WHAT YOU WILL DO
Using the entries below, output exactly the lines from the one containing "and $a$ satisfies" through the final line, both included, and no others.

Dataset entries
================================
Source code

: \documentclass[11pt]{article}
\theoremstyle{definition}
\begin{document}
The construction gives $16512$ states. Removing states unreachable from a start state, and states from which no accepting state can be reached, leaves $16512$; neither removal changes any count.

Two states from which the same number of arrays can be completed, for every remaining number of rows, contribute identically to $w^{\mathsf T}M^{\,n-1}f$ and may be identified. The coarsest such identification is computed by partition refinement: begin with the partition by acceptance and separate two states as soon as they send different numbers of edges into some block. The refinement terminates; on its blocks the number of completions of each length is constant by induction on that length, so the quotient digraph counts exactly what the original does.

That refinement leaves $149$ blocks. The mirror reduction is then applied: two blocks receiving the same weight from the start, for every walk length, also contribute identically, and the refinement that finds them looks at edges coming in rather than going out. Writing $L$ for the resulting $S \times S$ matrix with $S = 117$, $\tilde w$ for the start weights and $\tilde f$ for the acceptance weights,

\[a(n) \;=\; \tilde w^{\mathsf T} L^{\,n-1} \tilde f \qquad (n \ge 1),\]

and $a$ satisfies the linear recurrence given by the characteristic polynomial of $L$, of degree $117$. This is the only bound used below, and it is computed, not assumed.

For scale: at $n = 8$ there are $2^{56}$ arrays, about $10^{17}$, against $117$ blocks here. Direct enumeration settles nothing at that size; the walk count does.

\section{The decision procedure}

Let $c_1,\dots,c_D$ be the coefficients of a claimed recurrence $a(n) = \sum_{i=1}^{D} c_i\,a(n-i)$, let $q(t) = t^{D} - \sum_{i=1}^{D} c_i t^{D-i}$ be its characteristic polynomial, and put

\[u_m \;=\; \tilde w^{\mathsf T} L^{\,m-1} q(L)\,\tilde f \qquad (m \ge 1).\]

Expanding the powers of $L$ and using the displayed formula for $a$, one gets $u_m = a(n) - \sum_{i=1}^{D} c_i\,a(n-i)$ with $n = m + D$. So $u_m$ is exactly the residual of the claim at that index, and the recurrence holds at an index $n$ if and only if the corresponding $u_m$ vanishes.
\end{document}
================================
SOLUTION TO THIS EXERCISE
and $a$ satisfies the linear recurrence given by the characteristic polynomial of $L$, of degree $117$. This is the only bound used below, and it is computed, not assumed.

For scale: at $n = 8$ there are $2^{56}$ arrays, about $10^{17}$, against $117$ blocks here. Direct enumeration settles nothing at that size; the walk count does.

\section{The decision procedure}

Let $c_1,\dots,c_D$ be the coefficients of a claimed recurrence $a(n) = \sum_{i=1}^{D} c_i\,a(n-i)$, let $q(t) = t^{D} - \sum_{i=1}^{D} c_i t^{D-i}$ be its characteristic polynomial, and put

\[u_m \;=\; \tilde w^{\mathsf T} L^{\,m-1} q(L)\,\tilde f \qquad (m \ge 1).\]

Expanding the powers of $L$ and using the displayed formula for $a$, one gets $u_m = a(n) - \sum_{i=1}^{D} c_i\,a(n-i)$ with $n = m + D$. So $u_m$ is exactly the residual of the claim at that index, and the recurrence holds at an index $n$ if and only if the corresponding $u_m$ vanishes.
\end{document}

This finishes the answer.